(Document images with source code)
:::

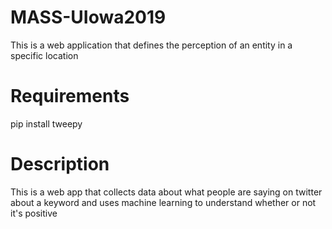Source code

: # MASS-UIowa2019
This is a web application that defines the perception of an entity in a specific location

# Requirements
pip install tweepy

# Description
This is a web app that collects data about what people are saying on twitter 
about a keyword and uses machine learning to understand whether or 
not it's positive
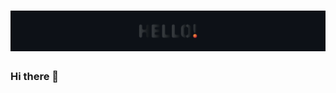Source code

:
# [![Header](https://github.com/ZeusDes/ZeusDes/blob/main/Hello.svg)](https://github.com/ZeusDes/)

### Hi there 👋
<!--### Here are some ideas to get you started:-->
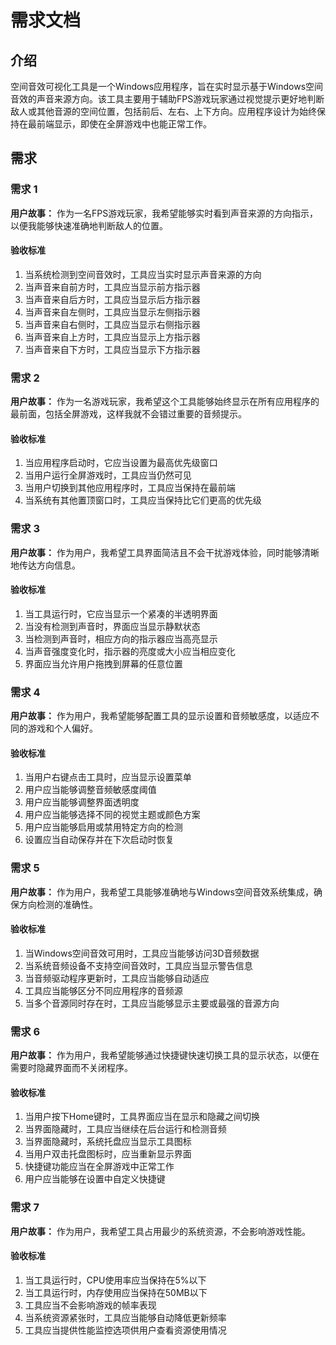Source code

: # 需求文档

## 介绍

空间音效可视化工具是一个Windows应用程序，旨在实时显示基于Windows空间音效的声音来源方向。该工具主要用于辅助FPS游戏玩家通过视觉提示更好地判断敌人或其他音源的空间位置，包括前后、左右、上下方向。应用程序设计为始终保持在最前端显示，即使在全屏游戏中也能正常工作。

## 需求

### 需求 1

**用户故事：** 作为一名FPS游戏玩家，我希望能够实时看到声音来源的方向指示，以便我能够快速准确地判断敌人的位置。

#### 验收标准

1. 当系统检测到空间音效时，工具应当实时显示声音来源的方向
2. 当声音来自前方时，工具应当显示前方指示器
3. 当声音来自后方时，工具应当显示后方指示器
4. 当声音来自左侧时，工具应当显示左侧指示器
5. 当声音来自右侧时，工具应当显示右侧指示器
6. 当声音来自上方时，工具应当显示上方指示器
7. 当声音来自下方时，工具应当显示下方指示器

### 需求 2

**用户故事：** 作为一名游戏玩家，我希望这个工具能够始终显示在所有应用程序的最前面，包括全屏游戏，这样我就不会错过重要的音频提示。

#### 验收标准

1. 当应用程序启动时，它应当设置为最高优先级窗口
2. 当用户运行全屏游戏时，工具应当仍然可见
3. 当用户切换到其他应用程序时，工具应当保持在最前端
4. 当系统有其他置顶窗口时，工具应当保持比它们更高的优先级

### 需求 3

**用户故事：** 作为用户，我希望工具界面简洁且不会干扰游戏体验，同时能够清晰地传达方向信息。

#### 验收标准

1. 当工具运行时，它应当显示一个紧凑的半透明界面
2. 当没有检测到声音时，界面应当显示静默状态
3. 当检测到声音时，相应方向的指示器应当高亮显示
4. 当声音强度变化时，指示器的亮度或大小应当相应变化
5. 界面应当允许用户拖拽到屏幕的任意位置

### 需求 4

**用户故事：** 作为用户，我希望能够配置工具的显示设置和音频敏感度，以适应不同的游戏和个人偏好。

#### 验收标准

1. 当用户右键点击工具时，应当显示设置菜单
2. 用户应当能够调整音频敏感度阈值
3. 用户应当能够调整界面透明度
4. 用户应当能够选择不同的视觉主题或颜色方案
5. 用户应当能够启用或禁用特定方向的检测
6. 设置应当自动保存并在下次启动时恢复

### 需求 5

**用户故事：** 作为用户，我希望工具能够准确地与Windows空间音效系统集成，确保方向检测的准确性。

#### 验收标准

1. 当Windows空间音效可用时，工具应当能够访问3D音频数据
2. 当系统音频设备不支持空间音效时，工具应当显示警告信息
3. 当音频驱动程序更新时，工具应当能够自动适应
4. 工具应当能够区分不同应用程序的音频源
5. 当多个音源同时存在时，工具应当能够显示主要或最强的音源方向

### 需求 6

**用户故事：** 作为用户，我希望能够通过快捷键快速切换工具的显示状态，以便在需要时隐藏界面而不关闭程序。

#### 验收标准

1. 当用户按下Home键时，工具界面应当在显示和隐藏之间切换
2. 当界面隐藏时，工具应当继续在后台运行和检测音频
3. 当界面隐藏时，系统托盘应当显示工具图标
4. 当用户双击托盘图标时，应当重新显示界面
5. 快捷键功能应当在全屏游戏中正常工作
6. 用户应当能够在设置中自定义快捷键

### 需求 7

**用户故事：** 作为用户，我希望工具占用最少的系统资源，不会影响游戏性能。

#### 验收标准

1. 当工具运行时，CPU使用率应当保持在5%以下
2. 当工具运行时，内存使用应当保持在50MB以下
3. 工具应当不会影响游戏的帧率表现
4. 当系统资源紧张时，工具应当能够自动降低更新频率
5. 工具应当提供性能监控选项供用户查看资源使用情况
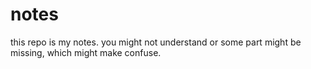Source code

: # notes
this repo is my notes. you might not understand or some part might be missing, which might make confuse.
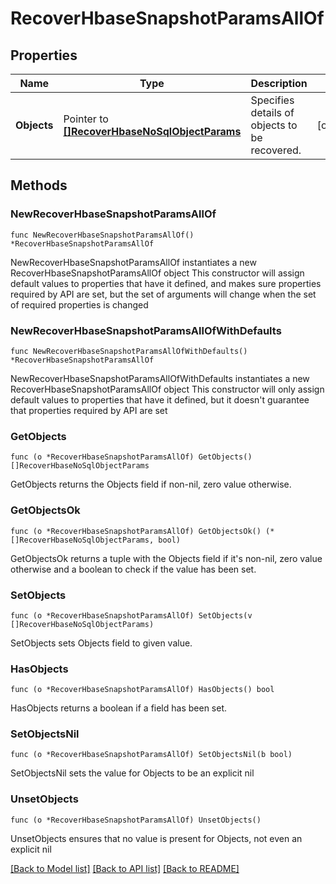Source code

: # RecoverHbaseSnapshotParamsAllOf

## Properties

Name | Type | Description | Notes
------------ | ------------- | ------------- | -------------
**Objects** | Pointer to [**[]RecoverHbaseNoSqlObjectParams**](RecoverHbaseNoSqlObjectParams.md) | Specifies details of objects to be recovered. | [optional] 

## Methods

### NewRecoverHbaseSnapshotParamsAllOf

`func NewRecoverHbaseSnapshotParamsAllOf() *RecoverHbaseSnapshotParamsAllOf`

NewRecoverHbaseSnapshotParamsAllOf instantiates a new RecoverHbaseSnapshotParamsAllOf object
This constructor will assign default values to properties that have it defined,
and makes sure properties required by API are set, but the set of arguments
will change when the set of required properties is changed

### NewRecoverHbaseSnapshotParamsAllOfWithDefaults

`func NewRecoverHbaseSnapshotParamsAllOfWithDefaults() *RecoverHbaseSnapshotParamsAllOf`

NewRecoverHbaseSnapshotParamsAllOfWithDefaults instantiates a new RecoverHbaseSnapshotParamsAllOf object
This constructor will only assign default values to properties that have it defined,
but it doesn't guarantee that properties required by API are set

### GetObjects

`func (o *RecoverHbaseSnapshotParamsAllOf) GetObjects() []RecoverHbaseNoSqlObjectParams`

GetObjects returns the Objects field if non-nil, zero value otherwise.

### GetObjectsOk

`func (o *RecoverHbaseSnapshotParamsAllOf) GetObjectsOk() (*[]RecoverHbaseNoSqlObjectParams, bool)`

GetObjectsOk returns a tuple with the Objects field if it's non-nil, zero value otherwise
and a boolean to check if the value has been set.

### SetObjects

`func (o *RecoverHbaseSnapshotParamsAllOf) SetObjects(v []RecoverHbaseNoSqlObjectParams)`

SetObjects sets Objects field to given value.

### HasObjects

`func (o *RecoverHbaseSnapshotParamsAllOf) HasObjects() bool`

HasObjects returns a boolean if a field has been set.

### SetObjectsNil

`func (o *RecoverHbaseSnapshotParamsAllOf) SetObjectsNil(b bool)`

 SetObjectsNil sets the value for Objects to be an explicit nil

### UnsetObjects
`func (o *RecoverHbaseSnapshotParamsAllOf) UnsetObjects()`

UnsetObjects ensures that no value is present for Objects, not even an explicit nil

[[Back to Model list]](../README.md#documentation-for-models) [[Back to API list]](../README.md#documentation-for-api-endpoints) [[Back to README]](../README.md)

:::

Exercise directions: Please return each line of the data above in which the word "当界面隐藏时" occurs.

Solution for this exercise:
2. 当界面隐藏时，工具应当继续在后台运行和检测音频
3. 当界面隐藏时，系统托盘应当显示工具图标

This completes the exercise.